→ PROBLEM TO WORK ON
If a line below contains the word "Decoritheca", count it. Please give the total and nothing else.

→ THE DATA
==============================
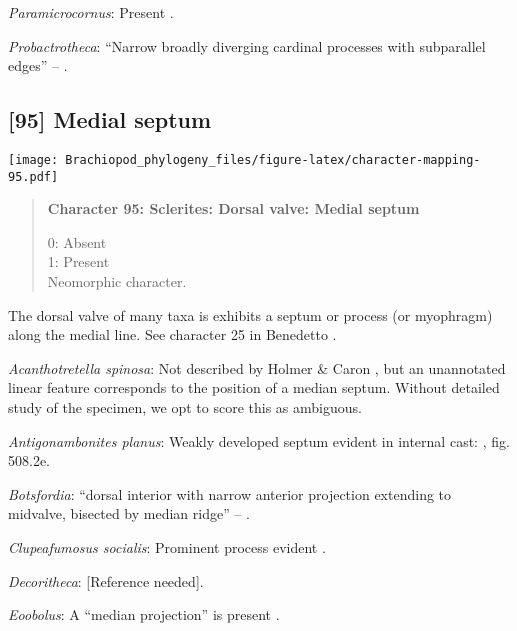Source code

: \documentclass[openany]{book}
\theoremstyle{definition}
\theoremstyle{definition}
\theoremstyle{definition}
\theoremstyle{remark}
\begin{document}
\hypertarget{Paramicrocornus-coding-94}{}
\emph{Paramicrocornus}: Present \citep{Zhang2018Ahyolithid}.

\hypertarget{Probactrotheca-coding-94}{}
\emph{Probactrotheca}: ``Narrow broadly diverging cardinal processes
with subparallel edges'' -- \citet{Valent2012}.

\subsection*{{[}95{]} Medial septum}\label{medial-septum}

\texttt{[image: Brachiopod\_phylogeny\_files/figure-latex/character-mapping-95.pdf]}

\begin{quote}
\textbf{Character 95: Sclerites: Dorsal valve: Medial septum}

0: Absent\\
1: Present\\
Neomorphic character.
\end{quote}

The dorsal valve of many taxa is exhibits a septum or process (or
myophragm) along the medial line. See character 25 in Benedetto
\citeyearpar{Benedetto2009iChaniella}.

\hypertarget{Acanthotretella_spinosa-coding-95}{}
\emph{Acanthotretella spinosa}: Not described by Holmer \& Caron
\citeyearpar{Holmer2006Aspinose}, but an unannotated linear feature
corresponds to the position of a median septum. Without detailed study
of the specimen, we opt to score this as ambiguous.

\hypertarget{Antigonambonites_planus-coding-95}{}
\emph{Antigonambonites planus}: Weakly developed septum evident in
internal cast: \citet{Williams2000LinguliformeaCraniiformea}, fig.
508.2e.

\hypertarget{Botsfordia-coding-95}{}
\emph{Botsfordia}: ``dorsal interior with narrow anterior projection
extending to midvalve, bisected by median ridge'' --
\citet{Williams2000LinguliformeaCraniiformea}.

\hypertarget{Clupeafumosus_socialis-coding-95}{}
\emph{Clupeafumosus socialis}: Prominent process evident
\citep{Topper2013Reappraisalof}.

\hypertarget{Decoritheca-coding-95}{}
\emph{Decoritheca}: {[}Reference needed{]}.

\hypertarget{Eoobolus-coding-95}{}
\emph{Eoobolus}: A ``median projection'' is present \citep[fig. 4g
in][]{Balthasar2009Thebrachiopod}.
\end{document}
==============================
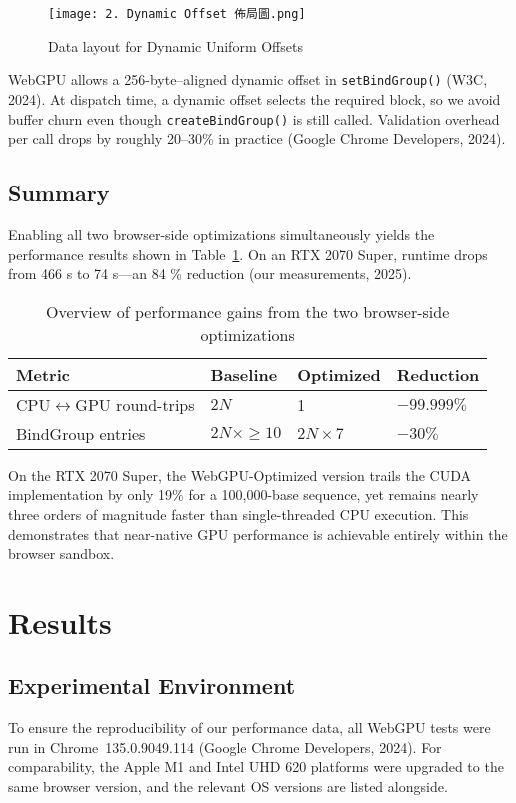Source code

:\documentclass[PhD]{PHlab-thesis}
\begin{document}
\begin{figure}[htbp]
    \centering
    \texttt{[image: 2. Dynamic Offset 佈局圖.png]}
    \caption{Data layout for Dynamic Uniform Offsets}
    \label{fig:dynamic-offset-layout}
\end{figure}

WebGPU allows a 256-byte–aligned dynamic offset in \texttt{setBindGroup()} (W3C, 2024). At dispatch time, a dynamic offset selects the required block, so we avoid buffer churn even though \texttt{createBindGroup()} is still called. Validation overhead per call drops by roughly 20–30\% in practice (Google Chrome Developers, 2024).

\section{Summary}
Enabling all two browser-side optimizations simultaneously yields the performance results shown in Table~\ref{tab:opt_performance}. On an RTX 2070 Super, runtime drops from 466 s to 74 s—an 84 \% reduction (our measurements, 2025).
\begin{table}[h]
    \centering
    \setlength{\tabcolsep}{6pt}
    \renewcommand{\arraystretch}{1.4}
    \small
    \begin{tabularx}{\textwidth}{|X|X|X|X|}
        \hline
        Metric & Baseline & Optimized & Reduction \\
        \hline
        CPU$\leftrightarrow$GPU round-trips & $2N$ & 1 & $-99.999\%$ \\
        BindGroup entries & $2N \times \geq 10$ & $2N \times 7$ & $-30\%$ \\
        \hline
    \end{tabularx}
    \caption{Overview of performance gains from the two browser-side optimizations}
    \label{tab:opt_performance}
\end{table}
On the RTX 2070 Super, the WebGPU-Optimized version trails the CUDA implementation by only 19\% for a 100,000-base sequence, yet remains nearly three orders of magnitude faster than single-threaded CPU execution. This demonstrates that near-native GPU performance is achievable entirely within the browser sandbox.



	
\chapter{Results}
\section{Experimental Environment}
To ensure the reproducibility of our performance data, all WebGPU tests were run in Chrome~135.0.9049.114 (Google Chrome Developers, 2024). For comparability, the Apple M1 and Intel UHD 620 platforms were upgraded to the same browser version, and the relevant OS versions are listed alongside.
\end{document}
==============================
→ TASK RESPONSE
2